● **Action item**: Could you print exactly the lines of the listing below, starting at the line that has "Both long cadence" and ending at the line that has "will be collected?**<br/>", and only those lines?

● **Supplied records**:

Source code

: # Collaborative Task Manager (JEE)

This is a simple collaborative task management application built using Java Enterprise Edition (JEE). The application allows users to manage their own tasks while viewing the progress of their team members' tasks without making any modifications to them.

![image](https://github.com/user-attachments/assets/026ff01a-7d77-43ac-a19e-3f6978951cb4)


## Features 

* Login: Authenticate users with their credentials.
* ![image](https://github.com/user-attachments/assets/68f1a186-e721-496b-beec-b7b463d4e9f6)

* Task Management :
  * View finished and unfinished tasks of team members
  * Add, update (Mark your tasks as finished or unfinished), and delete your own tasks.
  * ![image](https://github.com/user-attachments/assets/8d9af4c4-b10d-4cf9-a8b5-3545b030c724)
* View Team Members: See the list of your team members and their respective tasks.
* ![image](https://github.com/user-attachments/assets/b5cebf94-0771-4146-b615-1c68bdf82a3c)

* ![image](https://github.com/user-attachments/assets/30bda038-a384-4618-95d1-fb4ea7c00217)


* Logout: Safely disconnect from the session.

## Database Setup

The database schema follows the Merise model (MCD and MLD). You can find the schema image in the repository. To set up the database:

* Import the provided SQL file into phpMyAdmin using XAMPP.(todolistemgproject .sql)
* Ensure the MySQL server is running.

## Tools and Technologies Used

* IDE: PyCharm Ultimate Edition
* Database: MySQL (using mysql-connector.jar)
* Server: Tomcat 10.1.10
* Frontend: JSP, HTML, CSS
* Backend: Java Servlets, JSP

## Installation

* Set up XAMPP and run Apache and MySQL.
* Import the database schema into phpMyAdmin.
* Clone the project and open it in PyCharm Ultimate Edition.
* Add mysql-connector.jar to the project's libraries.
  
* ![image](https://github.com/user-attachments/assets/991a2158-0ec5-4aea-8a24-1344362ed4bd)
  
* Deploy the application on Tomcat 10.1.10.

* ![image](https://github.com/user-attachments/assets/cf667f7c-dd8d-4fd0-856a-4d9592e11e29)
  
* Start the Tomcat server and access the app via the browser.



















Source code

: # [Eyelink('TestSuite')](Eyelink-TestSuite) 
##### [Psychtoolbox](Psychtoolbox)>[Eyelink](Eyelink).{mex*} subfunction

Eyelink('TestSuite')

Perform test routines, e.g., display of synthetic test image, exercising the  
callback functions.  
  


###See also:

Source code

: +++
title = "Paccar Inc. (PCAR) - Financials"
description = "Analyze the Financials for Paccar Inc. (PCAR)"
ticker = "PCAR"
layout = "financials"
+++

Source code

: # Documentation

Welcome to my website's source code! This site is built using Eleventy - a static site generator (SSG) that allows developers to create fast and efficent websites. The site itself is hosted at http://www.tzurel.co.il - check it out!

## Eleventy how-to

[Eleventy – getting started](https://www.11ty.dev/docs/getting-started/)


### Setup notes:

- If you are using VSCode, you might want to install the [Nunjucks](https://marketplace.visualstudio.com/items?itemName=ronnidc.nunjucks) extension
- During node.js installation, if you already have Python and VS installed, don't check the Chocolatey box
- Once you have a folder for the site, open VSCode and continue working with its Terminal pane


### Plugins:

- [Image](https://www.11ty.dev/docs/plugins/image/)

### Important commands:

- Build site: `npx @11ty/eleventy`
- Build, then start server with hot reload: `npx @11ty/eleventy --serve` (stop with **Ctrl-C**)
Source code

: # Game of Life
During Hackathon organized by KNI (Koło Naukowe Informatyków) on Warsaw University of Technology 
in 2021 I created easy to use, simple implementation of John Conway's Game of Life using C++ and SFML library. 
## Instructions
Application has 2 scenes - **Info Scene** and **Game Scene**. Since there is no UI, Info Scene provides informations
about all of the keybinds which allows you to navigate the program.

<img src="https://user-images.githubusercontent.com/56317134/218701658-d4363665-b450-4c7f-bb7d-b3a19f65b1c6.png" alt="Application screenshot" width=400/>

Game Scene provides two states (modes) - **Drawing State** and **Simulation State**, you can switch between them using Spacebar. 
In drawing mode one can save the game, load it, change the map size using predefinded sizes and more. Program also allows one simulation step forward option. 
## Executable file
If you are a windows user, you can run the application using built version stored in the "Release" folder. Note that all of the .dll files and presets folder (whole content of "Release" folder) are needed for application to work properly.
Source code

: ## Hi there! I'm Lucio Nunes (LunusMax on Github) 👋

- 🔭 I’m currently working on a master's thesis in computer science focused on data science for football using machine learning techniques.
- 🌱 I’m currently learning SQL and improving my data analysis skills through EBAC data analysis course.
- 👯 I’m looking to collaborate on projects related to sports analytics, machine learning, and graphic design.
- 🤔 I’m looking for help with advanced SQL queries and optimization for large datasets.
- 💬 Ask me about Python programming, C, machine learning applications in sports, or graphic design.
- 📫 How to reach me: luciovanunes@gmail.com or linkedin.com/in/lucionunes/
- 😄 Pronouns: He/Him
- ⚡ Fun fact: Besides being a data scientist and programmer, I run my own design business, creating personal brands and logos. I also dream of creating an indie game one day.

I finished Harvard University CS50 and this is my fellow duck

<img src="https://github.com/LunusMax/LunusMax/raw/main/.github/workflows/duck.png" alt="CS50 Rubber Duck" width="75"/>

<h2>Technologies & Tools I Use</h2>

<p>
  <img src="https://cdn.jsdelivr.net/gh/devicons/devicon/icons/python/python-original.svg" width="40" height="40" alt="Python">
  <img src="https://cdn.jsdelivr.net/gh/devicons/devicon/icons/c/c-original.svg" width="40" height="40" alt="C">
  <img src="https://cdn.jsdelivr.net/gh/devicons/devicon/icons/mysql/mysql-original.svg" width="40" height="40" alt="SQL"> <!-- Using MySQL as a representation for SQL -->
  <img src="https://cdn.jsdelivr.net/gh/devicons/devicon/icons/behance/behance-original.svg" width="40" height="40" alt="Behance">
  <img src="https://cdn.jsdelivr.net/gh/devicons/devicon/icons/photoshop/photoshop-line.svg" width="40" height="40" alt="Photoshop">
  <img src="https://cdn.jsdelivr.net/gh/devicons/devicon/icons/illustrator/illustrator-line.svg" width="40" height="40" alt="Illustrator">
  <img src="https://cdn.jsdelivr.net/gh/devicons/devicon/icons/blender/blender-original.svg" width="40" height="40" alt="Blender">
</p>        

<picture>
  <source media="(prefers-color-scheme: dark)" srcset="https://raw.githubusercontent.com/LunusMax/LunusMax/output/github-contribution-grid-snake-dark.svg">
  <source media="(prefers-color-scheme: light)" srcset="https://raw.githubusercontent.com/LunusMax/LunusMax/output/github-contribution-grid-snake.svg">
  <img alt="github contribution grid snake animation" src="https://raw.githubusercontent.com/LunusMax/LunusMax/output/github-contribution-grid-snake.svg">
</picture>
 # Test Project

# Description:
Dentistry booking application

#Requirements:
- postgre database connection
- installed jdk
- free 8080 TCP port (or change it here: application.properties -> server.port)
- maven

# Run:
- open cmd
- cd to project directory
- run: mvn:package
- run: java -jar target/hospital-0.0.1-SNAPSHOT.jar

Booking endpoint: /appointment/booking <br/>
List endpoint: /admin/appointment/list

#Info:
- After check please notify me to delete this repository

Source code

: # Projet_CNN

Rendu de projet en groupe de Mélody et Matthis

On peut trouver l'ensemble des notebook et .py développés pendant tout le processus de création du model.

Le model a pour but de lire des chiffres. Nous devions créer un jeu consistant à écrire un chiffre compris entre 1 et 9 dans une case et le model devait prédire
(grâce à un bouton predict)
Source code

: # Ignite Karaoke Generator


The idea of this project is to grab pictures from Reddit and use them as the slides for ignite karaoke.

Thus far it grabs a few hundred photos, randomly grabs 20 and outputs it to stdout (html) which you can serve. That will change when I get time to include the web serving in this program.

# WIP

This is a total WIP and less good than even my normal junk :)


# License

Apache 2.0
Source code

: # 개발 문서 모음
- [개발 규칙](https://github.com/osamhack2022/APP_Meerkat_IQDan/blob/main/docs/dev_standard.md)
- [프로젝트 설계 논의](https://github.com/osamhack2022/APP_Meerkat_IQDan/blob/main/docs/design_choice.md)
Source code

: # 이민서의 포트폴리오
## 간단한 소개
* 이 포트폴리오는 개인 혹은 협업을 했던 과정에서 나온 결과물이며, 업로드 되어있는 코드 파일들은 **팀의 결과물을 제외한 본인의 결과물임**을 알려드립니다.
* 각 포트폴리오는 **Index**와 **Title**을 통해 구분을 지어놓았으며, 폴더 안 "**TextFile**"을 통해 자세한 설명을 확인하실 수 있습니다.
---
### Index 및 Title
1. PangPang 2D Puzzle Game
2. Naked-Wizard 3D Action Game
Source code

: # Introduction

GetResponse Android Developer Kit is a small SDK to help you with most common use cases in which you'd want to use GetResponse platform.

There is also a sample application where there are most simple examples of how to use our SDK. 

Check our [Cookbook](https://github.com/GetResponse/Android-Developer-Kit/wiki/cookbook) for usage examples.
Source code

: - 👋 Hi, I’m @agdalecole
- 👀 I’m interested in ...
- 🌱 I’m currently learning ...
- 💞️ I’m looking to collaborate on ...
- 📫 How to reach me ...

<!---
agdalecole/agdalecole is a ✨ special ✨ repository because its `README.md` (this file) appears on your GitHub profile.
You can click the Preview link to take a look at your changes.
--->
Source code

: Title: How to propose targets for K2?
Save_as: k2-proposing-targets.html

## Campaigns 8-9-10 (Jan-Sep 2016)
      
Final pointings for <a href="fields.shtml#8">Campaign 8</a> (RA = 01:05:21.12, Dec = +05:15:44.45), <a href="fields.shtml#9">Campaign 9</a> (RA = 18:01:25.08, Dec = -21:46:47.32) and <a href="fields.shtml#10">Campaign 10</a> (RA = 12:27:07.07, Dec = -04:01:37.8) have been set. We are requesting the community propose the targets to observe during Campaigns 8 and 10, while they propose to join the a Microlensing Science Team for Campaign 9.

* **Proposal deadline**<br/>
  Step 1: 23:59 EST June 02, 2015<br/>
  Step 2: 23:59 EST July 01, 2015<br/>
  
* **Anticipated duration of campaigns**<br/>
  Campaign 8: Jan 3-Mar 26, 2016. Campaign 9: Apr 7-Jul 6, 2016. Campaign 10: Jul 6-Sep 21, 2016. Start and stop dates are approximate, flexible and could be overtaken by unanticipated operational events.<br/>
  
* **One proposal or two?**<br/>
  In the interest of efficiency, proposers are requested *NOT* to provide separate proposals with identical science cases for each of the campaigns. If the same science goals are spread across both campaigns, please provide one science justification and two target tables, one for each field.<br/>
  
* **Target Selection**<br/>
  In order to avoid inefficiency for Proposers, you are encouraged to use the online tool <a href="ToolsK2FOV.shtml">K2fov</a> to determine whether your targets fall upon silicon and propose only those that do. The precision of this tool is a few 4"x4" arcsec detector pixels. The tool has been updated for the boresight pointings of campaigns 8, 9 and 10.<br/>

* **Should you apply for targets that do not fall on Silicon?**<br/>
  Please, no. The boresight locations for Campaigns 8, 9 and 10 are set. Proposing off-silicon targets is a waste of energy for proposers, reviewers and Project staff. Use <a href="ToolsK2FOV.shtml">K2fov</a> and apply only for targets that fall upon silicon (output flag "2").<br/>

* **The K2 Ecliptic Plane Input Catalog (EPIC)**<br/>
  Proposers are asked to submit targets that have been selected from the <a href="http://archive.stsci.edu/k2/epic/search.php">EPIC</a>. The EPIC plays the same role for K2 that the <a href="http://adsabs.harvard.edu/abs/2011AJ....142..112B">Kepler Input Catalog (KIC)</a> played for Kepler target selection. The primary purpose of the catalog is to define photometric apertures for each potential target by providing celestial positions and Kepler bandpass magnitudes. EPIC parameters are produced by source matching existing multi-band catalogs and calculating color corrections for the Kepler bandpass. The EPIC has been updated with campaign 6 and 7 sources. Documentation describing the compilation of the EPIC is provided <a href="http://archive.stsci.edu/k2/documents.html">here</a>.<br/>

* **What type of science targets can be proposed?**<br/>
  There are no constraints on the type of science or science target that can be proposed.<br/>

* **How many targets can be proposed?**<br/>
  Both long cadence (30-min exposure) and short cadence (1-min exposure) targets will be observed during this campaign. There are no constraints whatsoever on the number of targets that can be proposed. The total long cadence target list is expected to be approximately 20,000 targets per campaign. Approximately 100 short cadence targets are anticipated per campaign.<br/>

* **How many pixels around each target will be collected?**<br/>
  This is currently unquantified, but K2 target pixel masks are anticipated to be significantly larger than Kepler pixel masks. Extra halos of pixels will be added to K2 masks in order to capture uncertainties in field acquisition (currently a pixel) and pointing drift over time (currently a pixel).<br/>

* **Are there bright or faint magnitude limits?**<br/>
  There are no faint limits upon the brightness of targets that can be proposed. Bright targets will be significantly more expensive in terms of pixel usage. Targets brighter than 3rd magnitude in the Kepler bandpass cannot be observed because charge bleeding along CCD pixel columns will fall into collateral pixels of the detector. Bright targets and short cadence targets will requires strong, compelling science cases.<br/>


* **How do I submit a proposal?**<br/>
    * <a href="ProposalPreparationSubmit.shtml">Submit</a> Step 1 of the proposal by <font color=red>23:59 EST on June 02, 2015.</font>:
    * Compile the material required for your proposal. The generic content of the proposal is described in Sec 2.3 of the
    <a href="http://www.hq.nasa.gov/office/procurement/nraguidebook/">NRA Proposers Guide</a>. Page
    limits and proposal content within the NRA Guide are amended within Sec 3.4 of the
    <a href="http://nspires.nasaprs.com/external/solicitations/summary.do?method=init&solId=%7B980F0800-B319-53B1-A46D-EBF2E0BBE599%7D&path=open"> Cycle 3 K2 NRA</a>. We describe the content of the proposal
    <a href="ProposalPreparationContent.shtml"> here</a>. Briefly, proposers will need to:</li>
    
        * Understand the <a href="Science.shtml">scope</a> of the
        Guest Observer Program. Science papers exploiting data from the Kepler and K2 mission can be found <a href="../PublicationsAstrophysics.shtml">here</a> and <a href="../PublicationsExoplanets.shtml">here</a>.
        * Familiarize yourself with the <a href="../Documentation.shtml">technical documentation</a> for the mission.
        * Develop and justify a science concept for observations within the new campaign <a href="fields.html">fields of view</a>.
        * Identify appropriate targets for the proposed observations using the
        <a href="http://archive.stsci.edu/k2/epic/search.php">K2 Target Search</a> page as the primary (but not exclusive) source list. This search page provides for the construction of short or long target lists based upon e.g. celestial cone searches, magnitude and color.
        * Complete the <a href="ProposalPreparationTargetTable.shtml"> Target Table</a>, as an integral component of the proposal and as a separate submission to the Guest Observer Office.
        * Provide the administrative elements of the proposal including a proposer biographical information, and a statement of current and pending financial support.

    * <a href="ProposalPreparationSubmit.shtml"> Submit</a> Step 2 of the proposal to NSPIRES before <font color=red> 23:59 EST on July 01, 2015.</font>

● **Exercise output**:
  Both long cadence (30-min exposure) and short cadence (1-min exposure) targets will be observed during this campaign. There are no constraints whatsoever on the number of targets that can be proposed. The total long cadence target list is expected to be approximately 20,000 targets per campaign. Approximately 100 short cadence targets are anticipated per campaign.<br/>

* **How many pixels around each target will be collected?**<br/>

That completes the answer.